TASK OBJECTIVE:
First find the line with "This project has" in the entries below, then set down exactly every line through the line with "(https://opensource.microsoft.com/codeofconduct/faq/) or contact", that line included.
Segment Open
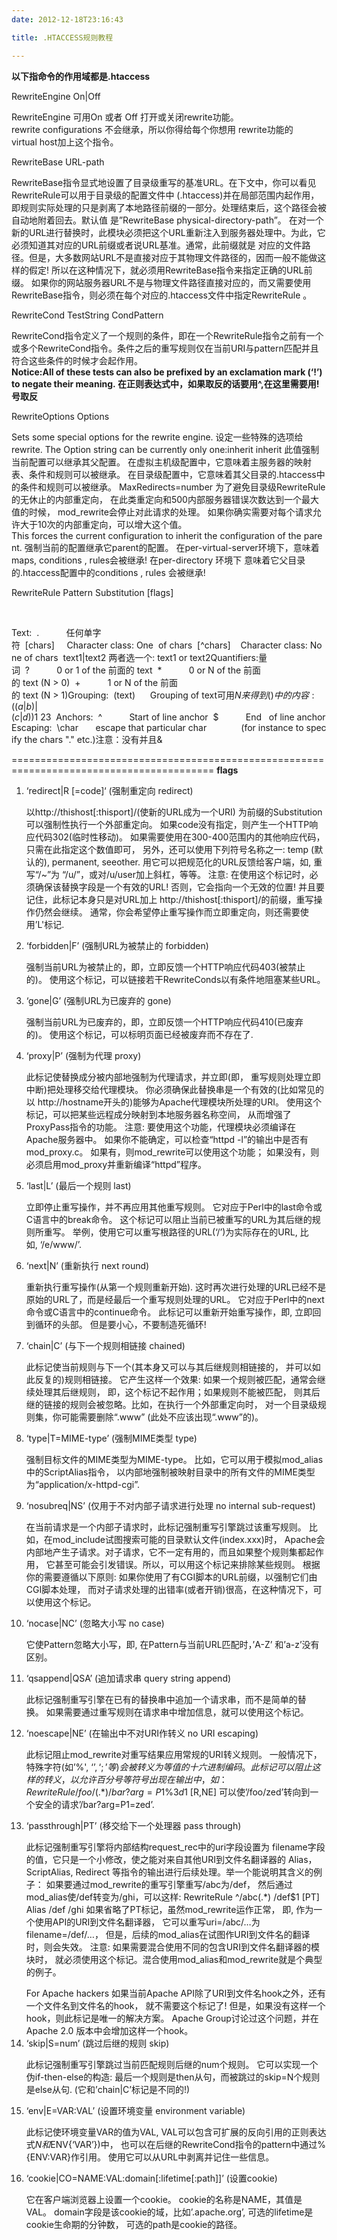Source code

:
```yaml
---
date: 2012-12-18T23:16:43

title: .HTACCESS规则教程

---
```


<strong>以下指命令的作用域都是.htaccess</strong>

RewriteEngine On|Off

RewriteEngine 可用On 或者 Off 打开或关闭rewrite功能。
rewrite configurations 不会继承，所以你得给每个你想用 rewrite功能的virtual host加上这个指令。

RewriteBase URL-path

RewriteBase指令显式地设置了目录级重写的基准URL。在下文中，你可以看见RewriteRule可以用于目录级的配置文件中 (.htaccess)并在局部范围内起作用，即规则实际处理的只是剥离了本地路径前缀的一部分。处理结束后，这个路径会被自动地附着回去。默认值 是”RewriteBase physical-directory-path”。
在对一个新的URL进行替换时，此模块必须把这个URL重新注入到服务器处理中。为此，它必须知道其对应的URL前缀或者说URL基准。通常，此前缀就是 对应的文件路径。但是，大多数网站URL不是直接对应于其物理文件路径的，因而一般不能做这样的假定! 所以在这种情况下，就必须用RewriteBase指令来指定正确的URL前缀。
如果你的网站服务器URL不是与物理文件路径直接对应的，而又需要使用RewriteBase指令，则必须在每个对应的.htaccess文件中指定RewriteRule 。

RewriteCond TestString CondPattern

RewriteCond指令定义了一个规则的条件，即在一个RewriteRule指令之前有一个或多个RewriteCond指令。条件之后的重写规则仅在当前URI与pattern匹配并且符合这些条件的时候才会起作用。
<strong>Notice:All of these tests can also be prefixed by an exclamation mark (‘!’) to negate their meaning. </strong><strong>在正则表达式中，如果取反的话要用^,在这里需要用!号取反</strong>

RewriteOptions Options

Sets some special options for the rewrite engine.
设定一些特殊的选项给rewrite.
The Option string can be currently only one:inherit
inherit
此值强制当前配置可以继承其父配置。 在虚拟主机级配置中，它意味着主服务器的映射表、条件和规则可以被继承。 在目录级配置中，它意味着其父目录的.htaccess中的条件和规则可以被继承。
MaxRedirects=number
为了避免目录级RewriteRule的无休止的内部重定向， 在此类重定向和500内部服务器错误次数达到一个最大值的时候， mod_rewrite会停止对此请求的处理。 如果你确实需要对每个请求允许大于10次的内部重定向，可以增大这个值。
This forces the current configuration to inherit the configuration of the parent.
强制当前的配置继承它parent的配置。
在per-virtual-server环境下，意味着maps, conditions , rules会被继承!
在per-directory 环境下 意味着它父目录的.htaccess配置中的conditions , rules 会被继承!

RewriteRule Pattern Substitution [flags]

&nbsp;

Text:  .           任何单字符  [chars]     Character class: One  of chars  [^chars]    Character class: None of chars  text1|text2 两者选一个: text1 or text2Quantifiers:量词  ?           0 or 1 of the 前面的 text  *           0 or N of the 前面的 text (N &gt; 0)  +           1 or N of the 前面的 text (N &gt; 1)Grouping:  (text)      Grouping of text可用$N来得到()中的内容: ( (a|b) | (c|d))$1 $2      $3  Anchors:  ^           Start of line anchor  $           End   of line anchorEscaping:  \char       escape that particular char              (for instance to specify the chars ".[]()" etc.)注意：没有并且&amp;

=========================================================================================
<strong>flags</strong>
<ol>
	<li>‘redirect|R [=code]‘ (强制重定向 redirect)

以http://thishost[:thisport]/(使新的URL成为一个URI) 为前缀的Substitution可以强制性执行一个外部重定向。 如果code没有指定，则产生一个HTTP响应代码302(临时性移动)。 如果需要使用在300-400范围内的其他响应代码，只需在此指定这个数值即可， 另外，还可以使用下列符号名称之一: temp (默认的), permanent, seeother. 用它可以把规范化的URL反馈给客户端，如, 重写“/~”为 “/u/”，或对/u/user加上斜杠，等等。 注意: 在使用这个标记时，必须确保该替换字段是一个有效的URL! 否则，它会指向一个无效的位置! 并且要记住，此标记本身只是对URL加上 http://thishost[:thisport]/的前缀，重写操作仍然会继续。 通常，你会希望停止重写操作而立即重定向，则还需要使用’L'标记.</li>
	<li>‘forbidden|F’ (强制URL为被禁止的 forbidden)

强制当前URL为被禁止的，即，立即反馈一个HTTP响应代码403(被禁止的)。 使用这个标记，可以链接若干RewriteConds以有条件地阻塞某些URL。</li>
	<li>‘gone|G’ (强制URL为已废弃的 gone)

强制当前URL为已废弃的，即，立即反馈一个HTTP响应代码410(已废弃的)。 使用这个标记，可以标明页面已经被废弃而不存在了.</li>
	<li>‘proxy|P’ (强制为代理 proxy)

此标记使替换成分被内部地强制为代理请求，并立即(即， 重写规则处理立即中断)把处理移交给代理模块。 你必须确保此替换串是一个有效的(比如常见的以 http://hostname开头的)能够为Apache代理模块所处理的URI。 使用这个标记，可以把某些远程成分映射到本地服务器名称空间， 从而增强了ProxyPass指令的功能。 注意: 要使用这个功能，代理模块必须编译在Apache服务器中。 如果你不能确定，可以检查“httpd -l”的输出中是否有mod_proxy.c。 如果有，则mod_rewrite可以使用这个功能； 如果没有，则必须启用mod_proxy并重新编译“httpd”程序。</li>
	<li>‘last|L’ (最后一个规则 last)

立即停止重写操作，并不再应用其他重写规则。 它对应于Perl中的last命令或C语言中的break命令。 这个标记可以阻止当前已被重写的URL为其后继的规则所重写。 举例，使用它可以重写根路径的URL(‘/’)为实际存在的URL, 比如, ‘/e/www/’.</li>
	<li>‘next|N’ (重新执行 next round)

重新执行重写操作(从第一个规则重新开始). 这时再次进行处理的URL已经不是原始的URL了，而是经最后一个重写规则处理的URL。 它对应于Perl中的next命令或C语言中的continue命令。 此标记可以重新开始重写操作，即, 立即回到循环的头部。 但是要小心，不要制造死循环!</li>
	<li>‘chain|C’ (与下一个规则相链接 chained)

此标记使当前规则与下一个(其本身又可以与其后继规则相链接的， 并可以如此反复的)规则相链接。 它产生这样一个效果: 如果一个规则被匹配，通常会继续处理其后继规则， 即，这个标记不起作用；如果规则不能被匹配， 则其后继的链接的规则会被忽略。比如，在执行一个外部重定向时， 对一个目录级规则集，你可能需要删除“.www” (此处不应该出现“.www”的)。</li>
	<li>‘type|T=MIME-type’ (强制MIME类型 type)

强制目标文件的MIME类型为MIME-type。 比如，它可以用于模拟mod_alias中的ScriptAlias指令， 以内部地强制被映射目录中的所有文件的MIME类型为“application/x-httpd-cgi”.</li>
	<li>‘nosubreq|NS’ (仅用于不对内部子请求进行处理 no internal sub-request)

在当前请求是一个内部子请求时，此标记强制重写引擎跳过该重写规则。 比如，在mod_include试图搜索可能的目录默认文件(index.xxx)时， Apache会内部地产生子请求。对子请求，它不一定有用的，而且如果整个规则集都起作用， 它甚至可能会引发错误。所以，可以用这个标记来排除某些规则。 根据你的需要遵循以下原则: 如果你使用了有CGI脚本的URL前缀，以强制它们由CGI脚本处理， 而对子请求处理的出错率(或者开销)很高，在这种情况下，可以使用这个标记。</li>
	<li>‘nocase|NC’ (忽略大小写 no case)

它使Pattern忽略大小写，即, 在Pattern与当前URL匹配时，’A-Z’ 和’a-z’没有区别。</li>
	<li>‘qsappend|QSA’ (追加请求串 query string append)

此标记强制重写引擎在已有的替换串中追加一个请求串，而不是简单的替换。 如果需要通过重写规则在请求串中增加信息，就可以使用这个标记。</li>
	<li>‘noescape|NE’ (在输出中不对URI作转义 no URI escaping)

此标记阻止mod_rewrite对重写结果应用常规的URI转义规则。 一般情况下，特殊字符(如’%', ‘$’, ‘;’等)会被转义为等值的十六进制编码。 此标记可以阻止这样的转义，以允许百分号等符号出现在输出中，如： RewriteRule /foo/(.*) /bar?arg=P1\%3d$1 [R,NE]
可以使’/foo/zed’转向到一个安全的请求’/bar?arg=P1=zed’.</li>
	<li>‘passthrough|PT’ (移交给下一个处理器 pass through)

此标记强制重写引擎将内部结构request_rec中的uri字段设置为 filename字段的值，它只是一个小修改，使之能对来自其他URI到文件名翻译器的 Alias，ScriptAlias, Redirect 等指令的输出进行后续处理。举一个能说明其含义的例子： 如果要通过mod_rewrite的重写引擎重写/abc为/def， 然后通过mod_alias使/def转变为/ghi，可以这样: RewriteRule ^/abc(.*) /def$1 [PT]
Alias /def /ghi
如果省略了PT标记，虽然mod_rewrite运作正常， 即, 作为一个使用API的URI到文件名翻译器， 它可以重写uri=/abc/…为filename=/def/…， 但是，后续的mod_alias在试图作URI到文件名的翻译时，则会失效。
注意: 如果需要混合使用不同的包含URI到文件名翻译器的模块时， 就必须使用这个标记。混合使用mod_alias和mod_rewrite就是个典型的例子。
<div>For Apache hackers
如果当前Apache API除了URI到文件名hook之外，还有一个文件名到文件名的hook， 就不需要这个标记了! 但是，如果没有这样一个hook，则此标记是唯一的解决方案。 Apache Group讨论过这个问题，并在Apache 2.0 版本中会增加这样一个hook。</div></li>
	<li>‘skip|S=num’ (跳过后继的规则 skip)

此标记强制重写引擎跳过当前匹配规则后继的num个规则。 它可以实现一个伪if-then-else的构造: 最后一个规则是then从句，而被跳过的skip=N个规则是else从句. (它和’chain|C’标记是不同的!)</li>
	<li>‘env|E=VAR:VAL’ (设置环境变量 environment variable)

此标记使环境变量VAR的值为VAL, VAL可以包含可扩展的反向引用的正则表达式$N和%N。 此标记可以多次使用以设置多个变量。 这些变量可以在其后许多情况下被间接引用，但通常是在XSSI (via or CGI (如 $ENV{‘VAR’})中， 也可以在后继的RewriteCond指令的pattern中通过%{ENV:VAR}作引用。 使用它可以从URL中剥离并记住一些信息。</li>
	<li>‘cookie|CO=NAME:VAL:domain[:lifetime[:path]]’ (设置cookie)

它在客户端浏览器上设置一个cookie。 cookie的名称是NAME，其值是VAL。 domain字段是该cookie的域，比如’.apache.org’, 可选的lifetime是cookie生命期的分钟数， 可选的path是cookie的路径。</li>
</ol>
Segment Closed
Segment Open
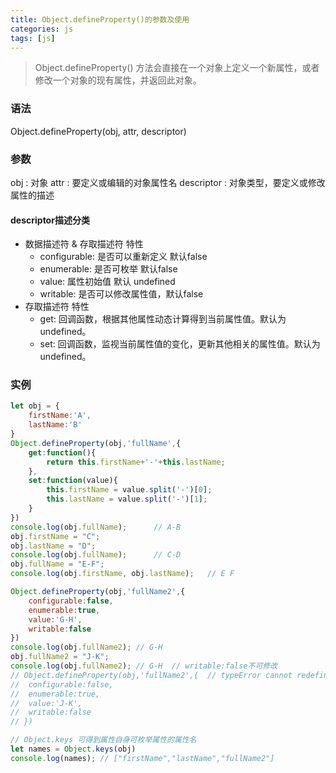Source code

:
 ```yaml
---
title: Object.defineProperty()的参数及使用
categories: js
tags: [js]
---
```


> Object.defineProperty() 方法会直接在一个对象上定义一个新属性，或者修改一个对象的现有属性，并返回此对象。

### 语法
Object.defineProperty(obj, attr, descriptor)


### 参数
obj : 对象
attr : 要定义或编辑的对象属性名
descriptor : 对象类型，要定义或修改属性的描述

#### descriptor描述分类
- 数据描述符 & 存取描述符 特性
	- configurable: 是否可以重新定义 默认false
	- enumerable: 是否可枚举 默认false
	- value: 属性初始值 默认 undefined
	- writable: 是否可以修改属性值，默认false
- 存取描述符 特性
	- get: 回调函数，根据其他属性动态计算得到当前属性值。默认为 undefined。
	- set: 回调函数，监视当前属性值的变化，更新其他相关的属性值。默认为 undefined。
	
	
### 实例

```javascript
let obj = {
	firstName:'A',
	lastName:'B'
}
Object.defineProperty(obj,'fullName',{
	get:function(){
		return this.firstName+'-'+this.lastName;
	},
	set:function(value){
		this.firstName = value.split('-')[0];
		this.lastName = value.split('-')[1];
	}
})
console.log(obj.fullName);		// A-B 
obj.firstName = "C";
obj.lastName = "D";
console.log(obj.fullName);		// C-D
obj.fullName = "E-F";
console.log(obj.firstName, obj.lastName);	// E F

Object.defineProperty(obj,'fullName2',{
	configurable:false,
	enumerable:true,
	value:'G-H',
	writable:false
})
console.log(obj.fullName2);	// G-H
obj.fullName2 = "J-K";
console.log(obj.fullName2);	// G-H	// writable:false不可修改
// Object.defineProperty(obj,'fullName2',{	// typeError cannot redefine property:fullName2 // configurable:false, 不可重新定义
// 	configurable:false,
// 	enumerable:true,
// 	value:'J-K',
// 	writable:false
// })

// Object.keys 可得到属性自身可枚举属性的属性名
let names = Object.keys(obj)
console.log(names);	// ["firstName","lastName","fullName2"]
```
Segment Closed
Segment Open
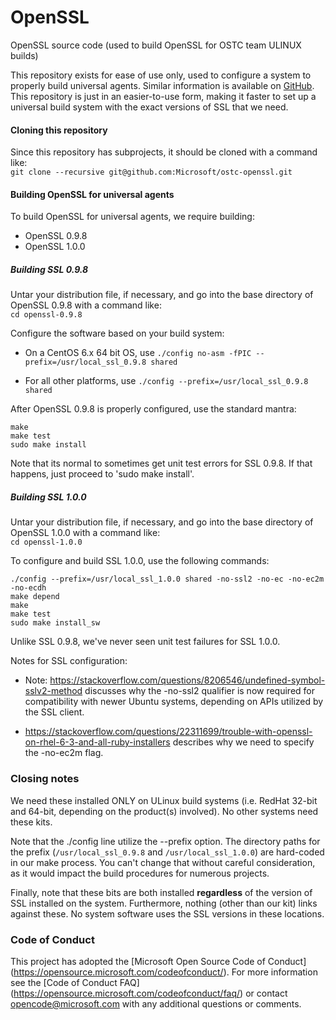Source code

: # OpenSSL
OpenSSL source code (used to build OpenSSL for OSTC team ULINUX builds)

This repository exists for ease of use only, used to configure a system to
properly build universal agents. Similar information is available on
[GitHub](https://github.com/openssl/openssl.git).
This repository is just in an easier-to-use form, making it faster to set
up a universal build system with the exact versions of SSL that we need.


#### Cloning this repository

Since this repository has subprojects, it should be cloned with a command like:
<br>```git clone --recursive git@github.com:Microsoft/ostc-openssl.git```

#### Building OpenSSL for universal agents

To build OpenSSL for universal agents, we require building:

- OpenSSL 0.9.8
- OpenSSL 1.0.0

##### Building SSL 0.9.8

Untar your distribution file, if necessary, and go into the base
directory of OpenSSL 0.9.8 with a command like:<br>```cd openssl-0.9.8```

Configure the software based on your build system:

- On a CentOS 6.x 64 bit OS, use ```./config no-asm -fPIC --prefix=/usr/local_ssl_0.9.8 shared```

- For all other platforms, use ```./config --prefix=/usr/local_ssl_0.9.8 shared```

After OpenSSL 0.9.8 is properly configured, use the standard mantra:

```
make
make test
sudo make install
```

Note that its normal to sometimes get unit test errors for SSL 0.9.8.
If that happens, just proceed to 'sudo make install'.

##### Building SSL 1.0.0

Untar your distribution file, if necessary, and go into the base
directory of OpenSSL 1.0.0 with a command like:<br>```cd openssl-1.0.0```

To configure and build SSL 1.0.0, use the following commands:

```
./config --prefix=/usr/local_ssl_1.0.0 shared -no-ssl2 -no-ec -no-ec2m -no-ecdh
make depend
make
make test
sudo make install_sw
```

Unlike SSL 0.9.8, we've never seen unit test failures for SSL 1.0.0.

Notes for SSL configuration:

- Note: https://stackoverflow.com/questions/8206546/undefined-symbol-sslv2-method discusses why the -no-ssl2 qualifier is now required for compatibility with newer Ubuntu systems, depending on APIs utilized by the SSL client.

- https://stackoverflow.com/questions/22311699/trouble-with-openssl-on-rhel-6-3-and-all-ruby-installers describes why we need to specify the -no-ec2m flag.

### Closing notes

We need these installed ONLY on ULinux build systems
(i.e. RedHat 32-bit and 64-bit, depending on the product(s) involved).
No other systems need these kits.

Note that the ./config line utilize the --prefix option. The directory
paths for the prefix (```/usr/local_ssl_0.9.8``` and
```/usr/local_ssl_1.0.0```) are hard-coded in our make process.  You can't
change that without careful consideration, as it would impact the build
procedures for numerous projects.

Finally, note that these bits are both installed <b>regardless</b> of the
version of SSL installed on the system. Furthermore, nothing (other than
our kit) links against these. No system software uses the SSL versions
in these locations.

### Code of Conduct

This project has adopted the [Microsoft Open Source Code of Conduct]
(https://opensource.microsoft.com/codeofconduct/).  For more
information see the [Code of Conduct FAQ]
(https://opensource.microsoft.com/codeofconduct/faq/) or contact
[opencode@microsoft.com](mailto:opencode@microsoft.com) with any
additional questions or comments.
Segment Closed
ANSWER AREA:
This project has adopted the [Microsoft Open Source Code of Conduct]
(https://opensource.microsoft.com/codeofconduct/).  For more
information see the [Code of Conduct FAQ]
(https://opensource.microsoft.com/codeofconduct/faq/) or contact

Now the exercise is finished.